Exercise data Start Marker

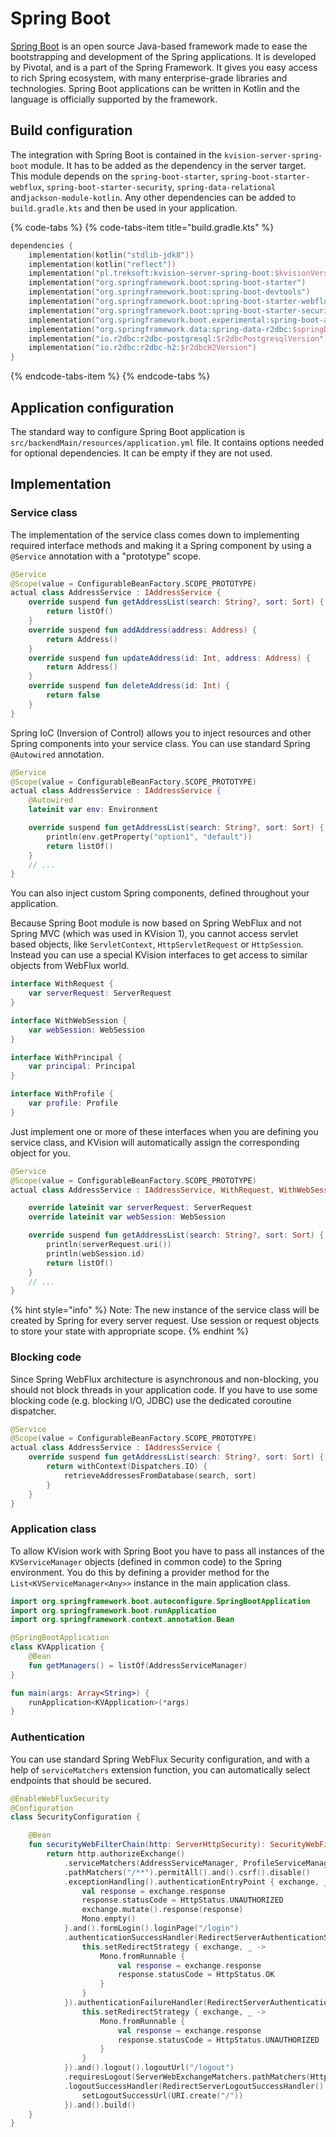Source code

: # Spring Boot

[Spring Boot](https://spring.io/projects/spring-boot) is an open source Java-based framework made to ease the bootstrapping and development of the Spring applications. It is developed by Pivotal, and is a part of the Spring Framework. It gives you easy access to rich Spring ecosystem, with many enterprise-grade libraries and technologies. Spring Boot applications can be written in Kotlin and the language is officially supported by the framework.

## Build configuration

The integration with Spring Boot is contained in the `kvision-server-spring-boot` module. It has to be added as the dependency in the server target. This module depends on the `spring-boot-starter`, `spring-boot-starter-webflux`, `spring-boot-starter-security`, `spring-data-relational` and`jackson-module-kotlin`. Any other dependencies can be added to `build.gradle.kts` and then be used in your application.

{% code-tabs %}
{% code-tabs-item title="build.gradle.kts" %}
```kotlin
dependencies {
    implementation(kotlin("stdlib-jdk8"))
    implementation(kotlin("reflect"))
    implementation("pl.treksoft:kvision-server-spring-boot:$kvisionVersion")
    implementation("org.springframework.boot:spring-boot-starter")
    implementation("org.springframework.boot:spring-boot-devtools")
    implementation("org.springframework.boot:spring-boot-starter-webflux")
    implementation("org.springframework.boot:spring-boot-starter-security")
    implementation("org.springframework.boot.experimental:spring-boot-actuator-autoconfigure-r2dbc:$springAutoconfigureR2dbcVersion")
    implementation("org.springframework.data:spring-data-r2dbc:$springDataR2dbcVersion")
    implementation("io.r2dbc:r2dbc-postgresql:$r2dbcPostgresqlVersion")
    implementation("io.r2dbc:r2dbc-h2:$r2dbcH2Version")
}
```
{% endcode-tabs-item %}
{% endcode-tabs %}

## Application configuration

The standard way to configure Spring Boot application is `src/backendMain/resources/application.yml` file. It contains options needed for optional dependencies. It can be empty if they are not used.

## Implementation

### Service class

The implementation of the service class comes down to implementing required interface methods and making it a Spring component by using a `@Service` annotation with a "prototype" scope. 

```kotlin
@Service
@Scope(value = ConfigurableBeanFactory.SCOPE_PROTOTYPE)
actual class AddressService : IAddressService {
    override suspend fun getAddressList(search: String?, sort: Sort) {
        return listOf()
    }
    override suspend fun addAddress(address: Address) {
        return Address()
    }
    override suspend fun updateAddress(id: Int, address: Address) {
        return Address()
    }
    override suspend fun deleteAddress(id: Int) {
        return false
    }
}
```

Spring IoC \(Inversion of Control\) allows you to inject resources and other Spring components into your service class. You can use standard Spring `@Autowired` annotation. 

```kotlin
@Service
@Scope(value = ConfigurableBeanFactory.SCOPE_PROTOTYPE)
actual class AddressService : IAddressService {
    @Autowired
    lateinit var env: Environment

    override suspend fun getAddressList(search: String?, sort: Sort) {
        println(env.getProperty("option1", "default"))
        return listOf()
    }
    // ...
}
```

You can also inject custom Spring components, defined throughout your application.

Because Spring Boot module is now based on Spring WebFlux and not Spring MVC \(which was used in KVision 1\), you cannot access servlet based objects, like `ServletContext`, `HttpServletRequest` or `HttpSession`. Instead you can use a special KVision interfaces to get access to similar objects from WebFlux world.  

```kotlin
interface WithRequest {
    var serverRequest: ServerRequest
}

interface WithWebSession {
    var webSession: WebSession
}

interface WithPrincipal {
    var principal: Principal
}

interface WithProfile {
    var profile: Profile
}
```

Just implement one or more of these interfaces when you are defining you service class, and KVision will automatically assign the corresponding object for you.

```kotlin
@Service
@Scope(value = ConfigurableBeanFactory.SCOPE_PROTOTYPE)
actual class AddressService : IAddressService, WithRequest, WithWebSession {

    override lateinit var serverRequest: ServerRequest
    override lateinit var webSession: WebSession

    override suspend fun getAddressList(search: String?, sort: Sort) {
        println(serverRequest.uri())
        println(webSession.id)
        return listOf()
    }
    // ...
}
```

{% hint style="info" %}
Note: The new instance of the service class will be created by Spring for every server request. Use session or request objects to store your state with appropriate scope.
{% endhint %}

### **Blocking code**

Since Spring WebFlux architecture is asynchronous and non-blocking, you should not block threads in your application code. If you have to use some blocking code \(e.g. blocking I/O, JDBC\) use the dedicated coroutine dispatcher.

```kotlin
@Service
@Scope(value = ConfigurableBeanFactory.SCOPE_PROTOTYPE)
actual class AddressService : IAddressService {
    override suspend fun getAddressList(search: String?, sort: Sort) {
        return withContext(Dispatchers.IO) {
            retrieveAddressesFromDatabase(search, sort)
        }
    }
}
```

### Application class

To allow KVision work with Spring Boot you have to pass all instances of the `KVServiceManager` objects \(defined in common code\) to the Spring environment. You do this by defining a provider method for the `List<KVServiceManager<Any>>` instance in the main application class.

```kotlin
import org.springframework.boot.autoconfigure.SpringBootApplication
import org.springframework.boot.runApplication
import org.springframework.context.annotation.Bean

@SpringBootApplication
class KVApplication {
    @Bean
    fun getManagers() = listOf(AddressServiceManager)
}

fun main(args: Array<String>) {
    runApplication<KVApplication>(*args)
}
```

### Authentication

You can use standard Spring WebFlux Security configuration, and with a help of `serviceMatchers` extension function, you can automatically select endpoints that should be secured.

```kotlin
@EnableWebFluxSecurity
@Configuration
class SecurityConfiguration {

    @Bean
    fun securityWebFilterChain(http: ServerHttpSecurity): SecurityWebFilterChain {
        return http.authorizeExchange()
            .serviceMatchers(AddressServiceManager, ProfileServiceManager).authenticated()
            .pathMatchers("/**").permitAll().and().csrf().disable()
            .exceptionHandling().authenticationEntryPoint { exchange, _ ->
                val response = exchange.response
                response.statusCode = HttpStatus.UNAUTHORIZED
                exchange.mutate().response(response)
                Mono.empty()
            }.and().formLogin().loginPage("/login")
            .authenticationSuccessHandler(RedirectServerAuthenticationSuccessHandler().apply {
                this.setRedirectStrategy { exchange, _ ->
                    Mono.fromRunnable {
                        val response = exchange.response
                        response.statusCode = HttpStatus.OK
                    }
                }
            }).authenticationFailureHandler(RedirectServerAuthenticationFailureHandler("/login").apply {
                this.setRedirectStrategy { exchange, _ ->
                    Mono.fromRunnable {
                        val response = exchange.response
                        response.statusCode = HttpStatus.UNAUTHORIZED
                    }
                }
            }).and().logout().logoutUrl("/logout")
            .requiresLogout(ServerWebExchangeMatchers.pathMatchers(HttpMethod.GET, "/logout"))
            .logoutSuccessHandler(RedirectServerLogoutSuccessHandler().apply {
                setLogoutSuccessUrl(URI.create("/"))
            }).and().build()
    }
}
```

Exercise data End Marker
Exercise data Start Marker

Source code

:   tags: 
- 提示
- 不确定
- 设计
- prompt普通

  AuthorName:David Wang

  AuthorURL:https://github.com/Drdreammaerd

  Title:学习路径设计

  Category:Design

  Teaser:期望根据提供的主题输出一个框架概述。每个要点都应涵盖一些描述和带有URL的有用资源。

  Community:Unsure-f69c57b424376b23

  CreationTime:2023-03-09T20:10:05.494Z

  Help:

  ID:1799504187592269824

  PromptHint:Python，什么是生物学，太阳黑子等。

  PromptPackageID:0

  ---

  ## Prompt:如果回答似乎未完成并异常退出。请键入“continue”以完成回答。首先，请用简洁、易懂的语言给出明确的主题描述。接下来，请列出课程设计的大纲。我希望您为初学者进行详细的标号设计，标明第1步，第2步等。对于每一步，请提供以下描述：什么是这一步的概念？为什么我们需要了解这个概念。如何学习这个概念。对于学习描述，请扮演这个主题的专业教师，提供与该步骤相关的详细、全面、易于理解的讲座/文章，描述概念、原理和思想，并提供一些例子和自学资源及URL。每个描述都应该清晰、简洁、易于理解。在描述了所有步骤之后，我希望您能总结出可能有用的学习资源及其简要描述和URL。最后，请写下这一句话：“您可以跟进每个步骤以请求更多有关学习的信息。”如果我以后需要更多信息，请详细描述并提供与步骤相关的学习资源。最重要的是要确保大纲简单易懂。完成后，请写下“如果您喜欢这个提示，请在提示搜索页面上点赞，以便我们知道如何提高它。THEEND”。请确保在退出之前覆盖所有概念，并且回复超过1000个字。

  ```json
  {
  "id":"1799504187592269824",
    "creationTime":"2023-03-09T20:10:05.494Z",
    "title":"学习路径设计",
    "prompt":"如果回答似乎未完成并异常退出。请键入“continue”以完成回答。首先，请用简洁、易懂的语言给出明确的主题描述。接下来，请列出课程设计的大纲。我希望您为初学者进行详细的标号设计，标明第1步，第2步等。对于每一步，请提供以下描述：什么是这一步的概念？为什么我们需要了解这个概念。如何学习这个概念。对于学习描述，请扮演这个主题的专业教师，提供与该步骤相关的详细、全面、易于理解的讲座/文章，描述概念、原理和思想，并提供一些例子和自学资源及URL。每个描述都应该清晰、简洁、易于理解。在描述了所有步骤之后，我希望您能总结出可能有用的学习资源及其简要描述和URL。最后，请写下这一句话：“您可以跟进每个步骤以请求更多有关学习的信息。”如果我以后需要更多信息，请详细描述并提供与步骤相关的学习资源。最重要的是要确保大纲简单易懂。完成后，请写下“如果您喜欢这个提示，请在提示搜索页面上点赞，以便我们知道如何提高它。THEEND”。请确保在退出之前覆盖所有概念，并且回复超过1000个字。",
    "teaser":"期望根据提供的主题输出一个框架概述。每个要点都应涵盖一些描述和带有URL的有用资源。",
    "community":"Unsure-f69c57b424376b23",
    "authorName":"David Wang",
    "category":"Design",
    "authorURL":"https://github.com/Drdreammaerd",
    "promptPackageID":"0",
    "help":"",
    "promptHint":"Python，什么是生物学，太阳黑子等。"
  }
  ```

Exercise data End Marker

**What to work on:**
Every line above that holds the string "resources" should be copied into the answer.

**Problem solution:**
The standard way to configure Spring Boot application is `src/backendMain/resources/application.yml` file. It contains options needed for optional dependencies. It can be empty if they are not used.
Spring IoC \(Inversion of Control\) allows you to inject resources and other Spring components into your service class. You can use standard Spring `@Autowired` annotation. 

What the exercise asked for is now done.